▶ **Task directions**: Find each line in the records below that contains the word "done", and copy it out.

[[ Record excerpts open ]]

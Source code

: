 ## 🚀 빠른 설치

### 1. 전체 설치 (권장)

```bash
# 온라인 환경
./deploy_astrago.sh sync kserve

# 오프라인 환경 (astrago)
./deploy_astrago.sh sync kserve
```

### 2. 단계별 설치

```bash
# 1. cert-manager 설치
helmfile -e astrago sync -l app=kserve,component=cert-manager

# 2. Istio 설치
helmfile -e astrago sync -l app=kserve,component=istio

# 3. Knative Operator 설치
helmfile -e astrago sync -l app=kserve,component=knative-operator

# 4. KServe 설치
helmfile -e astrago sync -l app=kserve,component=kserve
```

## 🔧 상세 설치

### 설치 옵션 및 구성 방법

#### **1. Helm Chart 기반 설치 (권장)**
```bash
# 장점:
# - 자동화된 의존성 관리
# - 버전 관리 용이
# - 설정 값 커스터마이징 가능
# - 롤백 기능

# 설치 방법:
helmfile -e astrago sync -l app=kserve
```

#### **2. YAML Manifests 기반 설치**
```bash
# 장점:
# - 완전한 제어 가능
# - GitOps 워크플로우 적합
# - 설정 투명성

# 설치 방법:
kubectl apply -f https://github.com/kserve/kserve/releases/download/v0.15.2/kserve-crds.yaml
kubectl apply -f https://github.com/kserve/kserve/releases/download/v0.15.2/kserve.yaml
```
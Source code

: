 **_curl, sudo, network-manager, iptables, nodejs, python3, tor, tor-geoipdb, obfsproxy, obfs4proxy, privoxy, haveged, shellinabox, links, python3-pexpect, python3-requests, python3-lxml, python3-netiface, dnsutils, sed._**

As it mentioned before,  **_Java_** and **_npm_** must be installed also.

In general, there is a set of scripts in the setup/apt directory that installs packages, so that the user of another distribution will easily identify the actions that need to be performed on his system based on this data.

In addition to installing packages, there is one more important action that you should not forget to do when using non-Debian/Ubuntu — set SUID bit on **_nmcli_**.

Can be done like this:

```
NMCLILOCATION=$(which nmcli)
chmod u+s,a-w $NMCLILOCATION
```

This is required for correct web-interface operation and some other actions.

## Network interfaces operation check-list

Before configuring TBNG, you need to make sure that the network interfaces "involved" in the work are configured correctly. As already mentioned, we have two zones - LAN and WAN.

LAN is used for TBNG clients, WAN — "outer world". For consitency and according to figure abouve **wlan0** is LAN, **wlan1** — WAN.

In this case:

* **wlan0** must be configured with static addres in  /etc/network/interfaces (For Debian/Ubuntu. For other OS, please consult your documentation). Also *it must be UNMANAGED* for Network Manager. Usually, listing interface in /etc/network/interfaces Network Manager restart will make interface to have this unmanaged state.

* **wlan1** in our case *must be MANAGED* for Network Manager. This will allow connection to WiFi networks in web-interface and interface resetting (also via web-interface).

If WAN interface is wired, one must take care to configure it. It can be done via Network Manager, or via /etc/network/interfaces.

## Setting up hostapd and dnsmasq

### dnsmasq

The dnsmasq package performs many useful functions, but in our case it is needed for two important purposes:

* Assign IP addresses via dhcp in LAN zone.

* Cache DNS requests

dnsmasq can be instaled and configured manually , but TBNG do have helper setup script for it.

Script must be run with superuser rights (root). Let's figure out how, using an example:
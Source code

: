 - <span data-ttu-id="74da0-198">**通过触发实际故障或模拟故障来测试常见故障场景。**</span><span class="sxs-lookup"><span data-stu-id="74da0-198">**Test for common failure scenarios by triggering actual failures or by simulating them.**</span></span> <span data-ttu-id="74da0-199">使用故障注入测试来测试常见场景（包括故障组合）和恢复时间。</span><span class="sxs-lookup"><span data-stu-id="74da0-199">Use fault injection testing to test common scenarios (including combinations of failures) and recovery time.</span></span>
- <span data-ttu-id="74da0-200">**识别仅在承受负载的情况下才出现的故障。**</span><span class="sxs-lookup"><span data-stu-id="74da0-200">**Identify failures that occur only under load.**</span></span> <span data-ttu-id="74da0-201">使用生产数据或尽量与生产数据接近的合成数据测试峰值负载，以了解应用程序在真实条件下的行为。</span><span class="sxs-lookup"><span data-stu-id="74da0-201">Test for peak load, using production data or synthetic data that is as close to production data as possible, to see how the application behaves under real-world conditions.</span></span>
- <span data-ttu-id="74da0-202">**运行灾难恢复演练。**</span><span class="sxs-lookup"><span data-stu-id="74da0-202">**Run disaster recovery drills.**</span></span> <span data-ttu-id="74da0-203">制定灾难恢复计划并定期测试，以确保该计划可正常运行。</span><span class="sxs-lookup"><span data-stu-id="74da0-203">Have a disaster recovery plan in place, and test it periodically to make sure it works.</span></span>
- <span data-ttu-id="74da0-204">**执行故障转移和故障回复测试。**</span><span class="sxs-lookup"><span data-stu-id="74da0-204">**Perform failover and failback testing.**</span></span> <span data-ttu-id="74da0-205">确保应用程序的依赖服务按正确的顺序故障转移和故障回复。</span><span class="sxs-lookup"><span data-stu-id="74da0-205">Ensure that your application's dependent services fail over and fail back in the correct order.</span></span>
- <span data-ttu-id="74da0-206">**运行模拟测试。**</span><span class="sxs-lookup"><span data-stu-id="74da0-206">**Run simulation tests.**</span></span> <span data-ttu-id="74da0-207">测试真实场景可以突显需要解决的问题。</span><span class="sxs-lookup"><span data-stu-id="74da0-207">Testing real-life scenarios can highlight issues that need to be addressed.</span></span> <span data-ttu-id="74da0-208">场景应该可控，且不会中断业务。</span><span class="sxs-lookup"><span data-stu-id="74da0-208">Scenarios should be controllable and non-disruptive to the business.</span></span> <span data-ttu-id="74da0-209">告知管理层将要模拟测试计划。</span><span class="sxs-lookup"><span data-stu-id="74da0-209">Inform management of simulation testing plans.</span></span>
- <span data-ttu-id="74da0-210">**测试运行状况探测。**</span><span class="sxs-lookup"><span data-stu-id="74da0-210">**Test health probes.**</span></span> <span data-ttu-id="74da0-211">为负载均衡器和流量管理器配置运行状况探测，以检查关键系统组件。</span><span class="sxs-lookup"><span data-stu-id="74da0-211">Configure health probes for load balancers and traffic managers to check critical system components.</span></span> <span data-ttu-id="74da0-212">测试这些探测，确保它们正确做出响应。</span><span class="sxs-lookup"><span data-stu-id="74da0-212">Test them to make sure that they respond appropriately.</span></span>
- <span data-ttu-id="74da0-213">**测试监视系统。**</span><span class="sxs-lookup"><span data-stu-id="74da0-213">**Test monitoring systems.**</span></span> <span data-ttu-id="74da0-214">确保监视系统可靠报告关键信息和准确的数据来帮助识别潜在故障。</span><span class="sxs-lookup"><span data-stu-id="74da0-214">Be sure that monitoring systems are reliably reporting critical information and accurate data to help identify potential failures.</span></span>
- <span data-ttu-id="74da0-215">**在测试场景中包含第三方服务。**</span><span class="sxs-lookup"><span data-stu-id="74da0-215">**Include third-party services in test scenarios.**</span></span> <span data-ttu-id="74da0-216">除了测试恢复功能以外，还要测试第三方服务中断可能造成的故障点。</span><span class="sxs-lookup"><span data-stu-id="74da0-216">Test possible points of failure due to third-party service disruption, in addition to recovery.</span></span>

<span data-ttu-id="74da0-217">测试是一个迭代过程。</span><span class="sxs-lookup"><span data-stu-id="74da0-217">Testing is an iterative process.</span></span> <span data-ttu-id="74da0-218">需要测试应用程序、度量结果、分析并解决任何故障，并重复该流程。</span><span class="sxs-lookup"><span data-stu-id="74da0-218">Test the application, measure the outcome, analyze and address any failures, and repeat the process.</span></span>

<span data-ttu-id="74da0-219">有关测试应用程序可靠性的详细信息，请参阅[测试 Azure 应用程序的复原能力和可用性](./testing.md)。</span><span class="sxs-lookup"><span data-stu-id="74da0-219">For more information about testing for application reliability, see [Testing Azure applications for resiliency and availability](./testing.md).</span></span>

[[ Record excerpts closed ]]

▶ **Output for this exercise**:
Can be done like this:
If WAN interface is wired, one must take care to configure it. It can be done via Network Manager, or via /etc/network/interfaces.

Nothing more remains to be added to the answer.